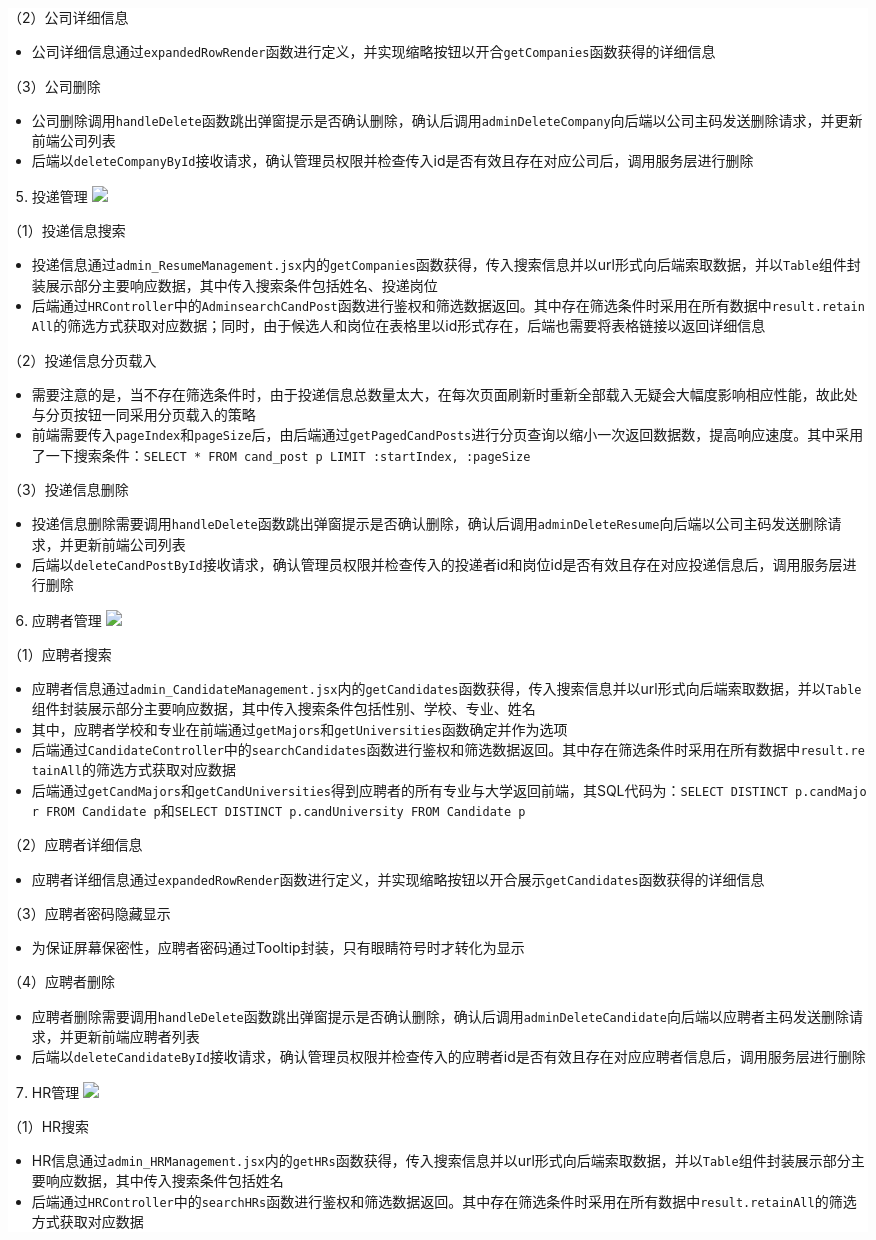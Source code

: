 （2）公司详细信息
* 公司详细信息通过`expandedRowRender`函数进行定义，并实现缩略按钮以开合`getCompanies`函数获得的详细信息

（3）公司删除
* 公司删除调用`handleDelete`函数跳出弹窗提示是否确认删除，确认后调用`adminDeleteCompany`向后端以公司主码发送删除请求，并更新前端公司列表
* 后端以`deleteCompanyById`接收请求，确认管理员权限并检查传入id是否有效且存在对应公司后，调用服务层进行删除

5. 投递管理
![](https://notes.sjtu.edu.cn/uploads/upload_b3496a07a1d7316523913620b940969f.png)

（1）投递信息搜索
* 投递信息通过`admin_ResumeManagement.jsx`内的`getCompanies`函数获得，传入搜索信息并以url形式向后端索取数据，并以`Table`组件封装展示部分主要响应数据，其中传入搜索条件包括姓名、投递岗位
* 后端通过`HRController`中的`AdminsearchCandPost`函数进行鉴权和筛选数据返回。其中存在筛选条件时采用在所有数据中`result.retainAll`的筛选方式获取对应数据；同时，由于候选人和岗位在表格里以id形式存在，后端也需要将表格链接以返回详细信息

（2）投递信息分页载入
* 需要注意的是，当不存在筛选条件时，由于投递信息总数量太大，在每次页面刷新时重新全部载入无疑会大幅度影响相应性能，故此处与分页按钮一同采用分页载入的策略
* 前端需要传入`pageIndex`和`pageSize`后，由后端通过`getPagedCandPosts`进行分页查询以缩小一次返回数据数，提高响应速度。其中采用了一下搜索条件：`SELECT * FROM cand_post p LIMIT :startIndex, :pageSize`

（3）投递信息删除
* 投递信息删除需要调用`handleDelete`函数跳出弹窗提示是否确认删除，确认后调用`adminDeleteResume`向后端以公司主码发送删除请求，并更新前端公司列表
* 后端以`deleteCandPostById`接收请求，确认管理员权限并检查传入的投递者id和岗位id是否有效且存在对应投递信息后，调用服务层进行删除

6. 应聘者管理
![](https://notes.sjtu.edu.cn/uploads/upload_9b1166056e1c5733a37b9c44655006d7.png)

（1）应聘者搜索
* 应聘者信息通过`admin_CandidateManagement.jsx`内的`getCandidates`函数获得，传入搜索信息并以url形式向后端索取数据，并以`Table`组件封装展示部分主要响应数据，其中传入搜索条件包括性别、学校、专业、姓名
* 其中，应聘者学校和专业在前端通过`getMajors`和`getUniversities`函数确定并作为选项
* 后端通过`CandidateController`中的`searchCandidates`函数进行鉴权和筛选数据返回。其中存在筛选条件时采用在所有数据中`result.retainAll`的筛选方式获取对应数据
* 后端通过`getCandMajors`和`getCandUniversities`得到应聘者的所有专业与大学返回前端，其SQL代码为：`SELECT DISTINCT p.candMajor FROM Candidate p`和`SELECT DISTINCT p.candUniversity FROM Candidate p`

（2）应聘者详细信息
* 应聘者详细信息通过`expandedRowRender`函数进行定义，并实现缩略按钮以开合展示`getCandidates`函数获得的详细信息

（3）应聘者密码隐藏显示
* 为保证屏幕保密性，应聘者密码通过Tooltip封装，只有眼睛符号时才转化为显示

（4）应聘者删除
* 应聘者删除需要调用`handleDelete`函数跳出弹窗提示是否确认删除，确认后调用`adminDeleteCandidate`向后端以应聘者主码发送删除请求，并更新前端应聘者列表
* 后端以`deleteCandidateById`接收请求，确认管理员权限并检查传入的应聘者id是否有效且存在对应应聘者信息后，调用服务层进行删除

7. HR管理
![](https://notes.sjtu.edu.cn/uploads/upload_bdcb6d20ac38664531db6561bd6d1dca.png)

（1）HR搜索
* HR信息通过`admin_HRManagement.jsx`内的`getHRs`函数获得，传入搜索信息并以url形式向后端索取数据，并以`Table`组件封装展示部分主要响应数据，其中传入搜索条件包括姓名
* 后端通过`HRController`中的`searchHRs`函数进行鉴权和筛选数据返回。其中存在筛选条件时采用在所有数据中`result.retainAll`的筛选方式获取对应数据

★ ★ ★

## [Prompt]
Where a line above holds the word "传入搜索信息并以url形式向后端索取数据", copy it.

## [Result]
* 投递信息通过`admin_ResumeManagement.jsx`内的`getCompanies`函数获得，传入搜索信息并以url形式向后端索取数据，并以`Table`组件封装展示部分主要响应数据，其中传入搜索条件包括姓名、投递岗位
* 应聘者信息通过`admin_CandidateManagement.jsx`内的`getCandidates`函数获得，传入搜索信息并以url形式向后端索取数据，并以`Table`组件封装展示部分主要响应数据，其中传入搜索条件包括性别、学校、专业、姓名
* HR信息通过`admin_HRManagement.jsx`内的`getHRs`函数获得，传入搜索信息并以url形式向后端索取数据，并以`Table`组件封装展示部分主要响应数据，其中传入搜索条件包括姓名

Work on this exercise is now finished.